▸ Exercise description
From the entries below, copy every line that has the word "Checker".

======== Supplied records

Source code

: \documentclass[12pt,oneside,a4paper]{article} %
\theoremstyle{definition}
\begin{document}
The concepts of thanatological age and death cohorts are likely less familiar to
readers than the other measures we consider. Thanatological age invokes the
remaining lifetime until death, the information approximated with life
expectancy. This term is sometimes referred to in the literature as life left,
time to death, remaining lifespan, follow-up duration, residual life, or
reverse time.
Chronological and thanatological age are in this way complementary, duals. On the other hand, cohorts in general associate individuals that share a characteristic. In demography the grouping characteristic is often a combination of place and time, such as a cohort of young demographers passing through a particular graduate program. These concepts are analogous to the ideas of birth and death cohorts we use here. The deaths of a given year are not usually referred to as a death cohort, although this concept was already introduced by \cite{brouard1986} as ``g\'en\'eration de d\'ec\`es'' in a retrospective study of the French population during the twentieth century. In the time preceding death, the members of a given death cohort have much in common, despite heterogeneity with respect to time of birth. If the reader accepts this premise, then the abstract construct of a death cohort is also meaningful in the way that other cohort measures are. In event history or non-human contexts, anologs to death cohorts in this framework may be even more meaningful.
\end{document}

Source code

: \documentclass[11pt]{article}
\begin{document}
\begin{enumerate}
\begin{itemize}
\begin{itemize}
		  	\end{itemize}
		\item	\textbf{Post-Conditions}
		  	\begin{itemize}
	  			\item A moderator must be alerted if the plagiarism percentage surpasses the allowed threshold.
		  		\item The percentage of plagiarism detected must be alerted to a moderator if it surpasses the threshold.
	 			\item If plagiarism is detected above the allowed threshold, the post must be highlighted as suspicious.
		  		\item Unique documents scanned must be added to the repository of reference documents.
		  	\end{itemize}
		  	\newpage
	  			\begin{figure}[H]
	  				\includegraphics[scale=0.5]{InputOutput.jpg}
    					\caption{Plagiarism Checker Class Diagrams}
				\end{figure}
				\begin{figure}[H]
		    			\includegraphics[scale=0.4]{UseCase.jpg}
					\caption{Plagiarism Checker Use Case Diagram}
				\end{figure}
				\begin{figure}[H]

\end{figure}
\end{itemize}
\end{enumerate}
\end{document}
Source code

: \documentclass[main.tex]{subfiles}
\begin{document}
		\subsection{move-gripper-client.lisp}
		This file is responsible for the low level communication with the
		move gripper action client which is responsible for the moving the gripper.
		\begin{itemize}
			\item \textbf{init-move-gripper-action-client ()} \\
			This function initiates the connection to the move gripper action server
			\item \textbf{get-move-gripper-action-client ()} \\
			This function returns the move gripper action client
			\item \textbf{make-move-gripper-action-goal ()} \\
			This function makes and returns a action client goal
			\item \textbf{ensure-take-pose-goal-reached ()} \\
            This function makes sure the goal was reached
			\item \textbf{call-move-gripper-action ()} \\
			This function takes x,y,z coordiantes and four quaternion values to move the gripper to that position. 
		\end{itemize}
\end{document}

================

▸ Result
    					\caption{Plagiarism Checker Class Diagrams}
					\caption{Plagiarism Checker Use Case Diagram}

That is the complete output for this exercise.